The CD offers only instrumental performances as composers “frequently took a voice from an existing polyphonic chanson as the basis of a new work”. The Segovia manuscript has several works which consist of a single line, or two lines as in the pieces drawn from other sources. These have been added to an already existing voice. The other sources, listed in the booklet, include two from the Florence Bibliotheca from which comes the Tinctoris arrangement of Ockeghem’s popular D’ung aultre amer.
The group Qualia is made up of only three performers. They play fiddle, organetto, recorders and cornetto (all modern copies).
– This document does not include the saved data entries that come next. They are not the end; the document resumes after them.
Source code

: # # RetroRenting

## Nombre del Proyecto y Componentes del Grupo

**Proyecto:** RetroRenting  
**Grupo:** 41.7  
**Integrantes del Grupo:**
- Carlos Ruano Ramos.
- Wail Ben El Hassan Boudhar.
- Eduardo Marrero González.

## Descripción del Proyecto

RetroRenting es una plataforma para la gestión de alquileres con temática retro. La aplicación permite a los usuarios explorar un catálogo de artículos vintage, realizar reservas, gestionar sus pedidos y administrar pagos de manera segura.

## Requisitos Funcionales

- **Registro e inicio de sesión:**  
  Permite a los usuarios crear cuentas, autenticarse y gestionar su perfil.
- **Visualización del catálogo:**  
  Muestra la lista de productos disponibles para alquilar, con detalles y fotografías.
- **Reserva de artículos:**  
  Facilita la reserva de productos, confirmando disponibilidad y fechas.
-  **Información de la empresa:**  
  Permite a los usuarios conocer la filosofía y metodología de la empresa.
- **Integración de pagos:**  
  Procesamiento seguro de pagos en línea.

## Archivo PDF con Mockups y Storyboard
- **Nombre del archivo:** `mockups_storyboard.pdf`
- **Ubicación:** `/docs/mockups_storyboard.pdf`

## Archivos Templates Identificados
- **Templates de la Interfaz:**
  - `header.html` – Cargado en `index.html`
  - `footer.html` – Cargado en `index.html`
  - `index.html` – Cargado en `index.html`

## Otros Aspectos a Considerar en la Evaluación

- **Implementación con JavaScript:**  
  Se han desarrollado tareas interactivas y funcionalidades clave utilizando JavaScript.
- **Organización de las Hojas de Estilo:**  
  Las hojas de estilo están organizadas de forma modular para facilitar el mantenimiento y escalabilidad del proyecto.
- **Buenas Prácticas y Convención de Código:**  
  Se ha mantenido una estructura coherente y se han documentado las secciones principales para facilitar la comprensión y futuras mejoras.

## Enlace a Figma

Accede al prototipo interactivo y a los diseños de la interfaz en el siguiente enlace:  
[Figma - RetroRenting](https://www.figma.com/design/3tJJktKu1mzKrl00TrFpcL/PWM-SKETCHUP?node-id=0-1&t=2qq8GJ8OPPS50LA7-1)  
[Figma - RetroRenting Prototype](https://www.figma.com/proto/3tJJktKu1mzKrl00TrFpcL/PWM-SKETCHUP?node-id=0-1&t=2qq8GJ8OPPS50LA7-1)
In other words we hear some of the most expressive instruments of the middle ages. These three musicians are really sensitive players responsive to the general style of the mid-renaissance and to each other. The cornetto was thought to be the nearest thing to the human voice. When played so beautifully as this by Lambert Colson - note especially Compère’s Le Grant desir, - one can see why. The instrumentation varies from track to track.
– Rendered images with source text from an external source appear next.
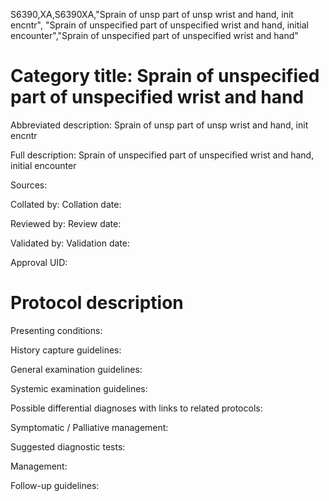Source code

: S6390,XA,S6390XA,"Sprain of unsp part of unsp wrist and hand, init encntr", "Sprain of unspecified part of unspecified wrist and hand, initial encounter","Sprain of unspecified part of unspecified wrist and hand"
# Category title: Sprain of unspecified part of unspecified wrist and hand

Abbreviated description: Sprain of unsp part of unsp wrist and hand, init encntr

Full description: Sprain of unspecified part of unspecified wrist and hand, initial encounter

Sources:

Collated by:
Collation date:

Reviewed by:
Review date:

Validated by:
Validation date:

Approval UID:

# Protocol description

Presenting conditions:

History capture guidelines:

General examination guidelines:

Systemic examination guidelines:

Possible differential diagnoses with links to related protocols:

Symptomatic / Palliative management:

Suggested diagnostic tests:

Management:

Follow-up guidelines:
The composers represented include the extraordinary Alexander Agricola with five compositions. He always seems to stand out in such a context. His sense of fantasy and his contrapuntal skill sometimes leave me almost breathless as in Cecus non judicat de coloribus. Other pieces sound somewhat old-fashioned. Curiously this applies to Tout a par moy by that arch-theorist Johannes Tinctoris. It’s good to have so many pieces by him available here.
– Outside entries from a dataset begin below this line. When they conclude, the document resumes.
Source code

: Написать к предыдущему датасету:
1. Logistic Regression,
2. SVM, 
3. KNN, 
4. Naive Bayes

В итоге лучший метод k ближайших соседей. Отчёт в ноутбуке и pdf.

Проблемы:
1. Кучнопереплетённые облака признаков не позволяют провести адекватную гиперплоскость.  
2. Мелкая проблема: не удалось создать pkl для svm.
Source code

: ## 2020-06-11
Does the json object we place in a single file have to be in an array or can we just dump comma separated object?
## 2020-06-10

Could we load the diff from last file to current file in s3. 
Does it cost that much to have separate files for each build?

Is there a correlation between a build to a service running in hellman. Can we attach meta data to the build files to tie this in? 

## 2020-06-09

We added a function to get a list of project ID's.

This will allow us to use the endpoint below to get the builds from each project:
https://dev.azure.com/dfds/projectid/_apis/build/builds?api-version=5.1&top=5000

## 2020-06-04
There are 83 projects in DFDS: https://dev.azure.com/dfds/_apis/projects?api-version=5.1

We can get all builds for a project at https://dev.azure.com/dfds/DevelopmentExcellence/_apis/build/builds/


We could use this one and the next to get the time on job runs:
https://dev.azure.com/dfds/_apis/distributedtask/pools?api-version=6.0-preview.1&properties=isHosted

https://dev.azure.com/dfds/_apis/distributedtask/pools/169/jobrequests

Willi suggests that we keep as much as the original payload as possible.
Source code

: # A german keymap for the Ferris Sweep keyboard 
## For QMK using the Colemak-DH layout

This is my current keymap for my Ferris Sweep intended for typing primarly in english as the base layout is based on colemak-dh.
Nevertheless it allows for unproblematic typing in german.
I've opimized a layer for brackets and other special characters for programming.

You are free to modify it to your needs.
You will have noticed from the titles that we are mixing sacred and secular repertoire. Fray Benito’s Kyrie and Gloria rubs shoulders with Tinctoris’s take on Robert Morton’s famous song Le souvenir and the neo-erotic song De tous bien playne originally by Hayne van Ghizegen. There is even an example of a basse-danse using the La Spagna tenor by one Magister Guliemus. In all of these either the plainchant, or the original tune are embedded in the texture either as a cantus firmus or as the basis of an improvisation, captured in the manuscript. In Brumel’s Tandernac the fiddle opens up alone with the sustained line around which the piece is based. Then the organetto and treble recorder dance ecstatically around it with their happy counterpoint. Of the twelve two-part pieces from Segovia mention should be made of the secular song Comme femme and the Latin-texted Gaudeamus omnes. Both are by Agricola and, invariably, the tenor notes are given to the fiddle, which after all is best at sustaining long pitches.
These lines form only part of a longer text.